Christian existentialism is a theo-philosophical movement which takes an existentialist approach to Christian theology. The school of thought is often traced back to the work of the Danish philosopher and theologian Søren Kierkegaard (1813–1855) who is widely regarded as the father of existentialism.

Kierkegaardian themes

Christian existentialism relies on Kierkegaard's understanding of Christianity.  Kierkegaard argued that the universe is fundamentally paradoxical, and that its greatest paradox is the transcendent union of God and humans in the person of Jesus Christ. He also posited having a personal relationship with God that supersedes all prescribed moralities, social structures and communal norms, since he asserted that following social conventions is essentially a personal aesthetic choice made by individuals.

Kierkegaard proposed that each person must make independent choices, which then constitute their existence. Each person suffers from the anguish of indecision (whether knowingly or unknowingly) until they commit to a particular choice about the way to live. Kierkegaard also proposed three rubrics with which to understand the conditions that issue from distinct life choices: the aesthetic, the ethical, and the religious.

Major premises
One of the major premises of Kierkegaardian Christian existentialism entails calling the masses back to a more genuine form of Christianity. This form is often identified with some notion of Early Christianity, which mostly existed during the first three centuries after Christ's crucifixion. Beginning with the Edict of Milan, which was issued by Roman Emperor Constantine I in AD 313, Christianity enjoyed a level of popularity among Romans and later among other Europeans. And yet Kierkegaard asserted that by the 19th century, the ultimate meaning of New Testament Christianity (love, cf. agape, mercy and loving-kindness) had become perverted, and Christianity had deviated considerably from its original threefold message of grace, humility, and love.

Another major premise of Kierkegaardian Christian existentialism involves Kierkegaard's conception of God and Love. For the most part, Kierkegaard equates God with Love. Thus, when a person engages in the act of loving, he is in effect achieving an aspect of the divine. Kierkegaard also viewed the individual as a necessary synthesis of both finite and infinite elements. Therefore, when an individual does not come to a full realization of his infinite side, he is said to be in despair. For many contemporary Christian theologians, the notion of despair can be viewed as sin. However, to Kierkegaard, a man sinned when he was exposed to this idea of despair and chose a path other than one in accordance with God's will.

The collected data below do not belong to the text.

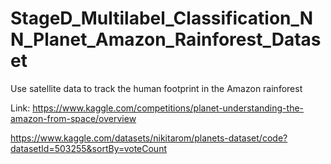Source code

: # StageD_Multilabel_Classification_NN_Planet_Amazon_Rainforest_Dataset
Use satellite data to track the human footprint in the Amazon rainforest

Link: https://www.kaggle.com/competitions/planet-understanding-the-amazon-from-space/overview

https://www.kaggle.com/datasets/nikitarom/planets-dataset/code?datasetId=503255&sortBy=voteCount
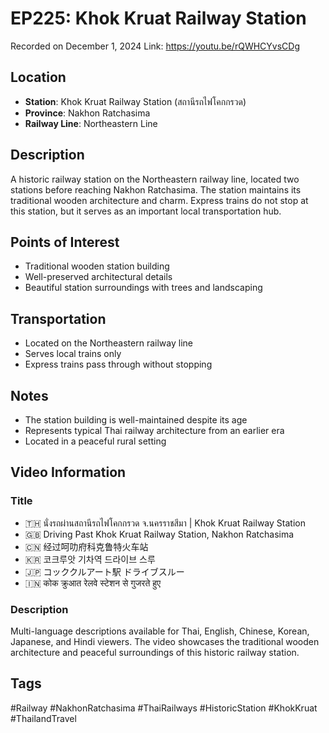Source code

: # EP225: Khok Kruat Railway Station

Recorded on December 1, 2024
Link: https://youtu.be/rQWHCYvsCDg


## Location
- **Station**: Khok Kruat Railway Station (สถานีรถไฟโคกกรวด)
- **Province**: Nakhon Ratchasima
- **Railway Line**: Northeastern Line

## Description
A historic railway station on the Northeastern railway line, located two stations before reaching Nakhon Ratchasima. The station maintains its traditional wooden architecture and charm. Express trains do not stop at this station, but it serves as an important local transportation hub.

## Points of Interest
- Traditional wooden station building
- Well-preserved architectural details
- Beautiful station surroundings with trees and landscaping

## Transportation
- Located on the Northeastern railway line
- Serves local trains only
- Express trains pass through without stopping

## Notes
- The station building is well-maintained despite its age
- Represents typical Thai railway architecture from an earlier era
- Located in a peaceful rural setting

## Video Information
### Title
- 🇹🇭 นั่งรถผ่านสถานีรถไฟโคกกรวด จ.นครราชสีมา | Khok Kruat Railway Station
- 🇬🇧 Driving Past Khok Kruat Railway Station, Nakhon Ratchasima
- 🇨🇳 经过呵叻府科克鲁特火车站
- 🇰🇷 코크루앗 기차역 드라이브 스루
- 🇯🇵 コッククルアート駅 ドライブスルー
- 🇮🇳 कोक क्रुआत रेलवे स्टेशन से गुजरते हुए

### Description
Multi-language descriptions available for Thai, English, Chinese, Korean, Japanese, and Hindi viewers. The video showcases the traditional wooden architecture and peaceful surroundings of this historic railway station.

## Tags
#Railway #NakhonRatchasima #ThaiRailways #HistoricStation #KhokKruat #ThailandTravel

A final major premise of Kierkegaardian Christian existentialism entails the systematic undoing of evil acts. Kierkegaard asserted that once an action had been completed, it should be evaluated in the face of God, for holding oneself up to divine scrutiny was the only way to judge one's actions. Because actions constitute the manner in which something is deemed good or bad, one must be constantly conscious of the potential consequences of his actions. Kierkegaard believed that the choice for goodness ultimately came down to each individual. Yet Kierkegaard also foresaw the potential limiting of choices for individuals who fell into despair.

The Bible
Christian Existentialism often refers to what it calls the indirect style of Christ's teachings, which it considers to be a distinctive and important aspect of his ministry.  Christ's point, it says, is often left unsaid in any particular parable or saying, to permit each individual to confront the truth on his own. This is particularly evident in (but is certainly not limited to) his parables; for example in the Gospel of Matthew (). 
A good example of indirect communication in the Old Testament is the story of David and Nathan in .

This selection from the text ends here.